Przybędzie fotoradarów (i nie tylko)
Jak ujawnia „Dziennik Gazeta Prawna”, wkrótce na polskich drogach przybędzie dodatkowych urządzeń kontrolujących prędkość, z jaką poruszają się kierowcy na polskich drogach. Chodzi oczywiście o fotoradary – znienawidzone przez rodzimych kierowców, a traktowane z największymi honorami przez nasze władze. Wszystko w imię bezpiecznej jazdy, rzecz jasna.
Jak donosi „Dziennik Gazeta Prawna”, został opracowany specjalny plan rozbudowy sieci automatycznego nadzoru nad ruchem drogowym.
Prace związane z uruchomieniem 100 nowych urządzeń mają się zakończyć w okresie czerwca, czyli w czasie wzmożonego ruchu związanego z wyjazdami na letnie urlopy wakacyjne. Wówczas w zasobach Głównego Inspektoratu Nadzoru Drogowego będzie już 400 takich urządzeń.
Jednak to nie koniec niespodzianek, które czekają polskich kierowców. Jak podaje serwis moto.onet.pl, na koniec czerwca planowane jest uruchomienie dwudziestu rejestratorów wjazdu na czerwonym świetle. Urządzenia te pojawią się na terenie 10 województw, m.in. w mazowieckiem, a także na Śląsku, Dolnym Śląsku i Lubelszczyźnie.

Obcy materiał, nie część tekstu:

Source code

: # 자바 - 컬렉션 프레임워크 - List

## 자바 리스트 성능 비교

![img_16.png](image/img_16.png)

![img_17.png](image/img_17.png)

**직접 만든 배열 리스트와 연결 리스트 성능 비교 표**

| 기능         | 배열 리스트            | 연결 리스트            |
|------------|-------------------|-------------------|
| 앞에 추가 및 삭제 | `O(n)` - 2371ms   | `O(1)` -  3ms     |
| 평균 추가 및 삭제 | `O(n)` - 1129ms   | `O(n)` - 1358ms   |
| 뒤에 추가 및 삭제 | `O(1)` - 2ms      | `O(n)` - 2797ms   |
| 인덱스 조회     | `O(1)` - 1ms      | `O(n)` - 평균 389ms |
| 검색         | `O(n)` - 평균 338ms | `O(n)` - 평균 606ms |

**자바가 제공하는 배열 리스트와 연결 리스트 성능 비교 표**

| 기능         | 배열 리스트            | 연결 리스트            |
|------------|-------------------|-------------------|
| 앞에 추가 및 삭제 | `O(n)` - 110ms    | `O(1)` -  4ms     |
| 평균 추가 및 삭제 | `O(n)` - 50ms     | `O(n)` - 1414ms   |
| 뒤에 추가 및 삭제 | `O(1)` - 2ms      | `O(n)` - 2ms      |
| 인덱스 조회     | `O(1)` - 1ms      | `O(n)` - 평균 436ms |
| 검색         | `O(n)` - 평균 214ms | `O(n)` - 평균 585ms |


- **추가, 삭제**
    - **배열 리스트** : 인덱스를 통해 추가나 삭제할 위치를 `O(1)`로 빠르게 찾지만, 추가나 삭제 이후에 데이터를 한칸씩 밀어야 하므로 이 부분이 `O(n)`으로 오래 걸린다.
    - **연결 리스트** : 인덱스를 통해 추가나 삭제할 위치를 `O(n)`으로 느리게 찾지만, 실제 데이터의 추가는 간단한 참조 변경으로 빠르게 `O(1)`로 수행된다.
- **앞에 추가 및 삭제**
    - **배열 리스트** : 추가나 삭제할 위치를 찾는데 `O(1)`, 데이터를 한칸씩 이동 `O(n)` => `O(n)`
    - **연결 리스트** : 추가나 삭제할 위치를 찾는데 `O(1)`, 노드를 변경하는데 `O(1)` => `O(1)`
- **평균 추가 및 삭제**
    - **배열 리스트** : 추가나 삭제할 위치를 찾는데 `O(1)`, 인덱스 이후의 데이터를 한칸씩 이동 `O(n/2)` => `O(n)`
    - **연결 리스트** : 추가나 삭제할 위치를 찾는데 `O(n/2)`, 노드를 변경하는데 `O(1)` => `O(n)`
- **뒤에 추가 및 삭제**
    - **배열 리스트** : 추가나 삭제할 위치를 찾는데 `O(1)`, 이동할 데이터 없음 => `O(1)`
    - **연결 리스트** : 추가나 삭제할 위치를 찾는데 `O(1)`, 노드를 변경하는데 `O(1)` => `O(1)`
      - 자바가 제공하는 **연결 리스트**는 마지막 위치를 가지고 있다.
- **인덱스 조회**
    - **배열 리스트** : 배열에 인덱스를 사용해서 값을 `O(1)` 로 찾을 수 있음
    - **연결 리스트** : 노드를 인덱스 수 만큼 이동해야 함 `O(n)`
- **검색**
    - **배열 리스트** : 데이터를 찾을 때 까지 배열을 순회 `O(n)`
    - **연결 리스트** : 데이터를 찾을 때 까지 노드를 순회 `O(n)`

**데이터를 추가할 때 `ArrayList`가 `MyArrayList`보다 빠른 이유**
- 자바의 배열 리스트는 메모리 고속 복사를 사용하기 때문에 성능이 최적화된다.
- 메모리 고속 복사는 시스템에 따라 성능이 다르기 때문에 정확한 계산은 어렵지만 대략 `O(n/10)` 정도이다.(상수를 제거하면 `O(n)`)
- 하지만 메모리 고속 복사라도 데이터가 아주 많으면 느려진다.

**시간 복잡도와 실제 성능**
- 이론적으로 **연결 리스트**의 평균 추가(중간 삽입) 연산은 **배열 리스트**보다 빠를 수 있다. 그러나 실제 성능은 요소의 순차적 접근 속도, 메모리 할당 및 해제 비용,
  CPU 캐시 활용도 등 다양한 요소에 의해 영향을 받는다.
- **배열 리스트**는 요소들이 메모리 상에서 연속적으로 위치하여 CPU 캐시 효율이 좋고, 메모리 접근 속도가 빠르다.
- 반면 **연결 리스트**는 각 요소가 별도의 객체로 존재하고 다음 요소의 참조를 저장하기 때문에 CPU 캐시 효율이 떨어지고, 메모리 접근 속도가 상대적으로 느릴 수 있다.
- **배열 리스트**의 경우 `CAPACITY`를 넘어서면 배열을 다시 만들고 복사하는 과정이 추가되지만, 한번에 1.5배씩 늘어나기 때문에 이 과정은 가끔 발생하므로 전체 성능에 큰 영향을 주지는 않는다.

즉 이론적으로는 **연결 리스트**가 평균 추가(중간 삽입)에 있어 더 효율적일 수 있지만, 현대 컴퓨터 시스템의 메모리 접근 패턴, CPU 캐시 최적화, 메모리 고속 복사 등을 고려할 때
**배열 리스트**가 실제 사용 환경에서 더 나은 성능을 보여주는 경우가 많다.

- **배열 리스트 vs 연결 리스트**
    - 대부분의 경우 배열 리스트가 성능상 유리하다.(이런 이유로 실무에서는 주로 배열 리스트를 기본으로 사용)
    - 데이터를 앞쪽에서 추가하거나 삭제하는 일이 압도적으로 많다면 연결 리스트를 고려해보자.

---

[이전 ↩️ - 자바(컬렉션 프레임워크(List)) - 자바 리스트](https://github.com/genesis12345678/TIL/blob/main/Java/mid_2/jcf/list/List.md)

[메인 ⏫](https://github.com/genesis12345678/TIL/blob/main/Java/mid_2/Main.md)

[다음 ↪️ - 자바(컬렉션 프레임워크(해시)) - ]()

Dodatkowo również w okresie czerwca mają zostać rozpoczęte prace związane z montażem urządzeń do odcinkowego pomiaru średniej prędkości.
Jeśli do tego wszystkiego dodać zaakceptowane niedawno przez prezydenta surowsze kary za przekraczanie prędkości, to koszty wakacyjnego wyjazdu mogą znacznie wzrosnąć. Zwłaszcza w przypadku amatorów szybkiej jazdy.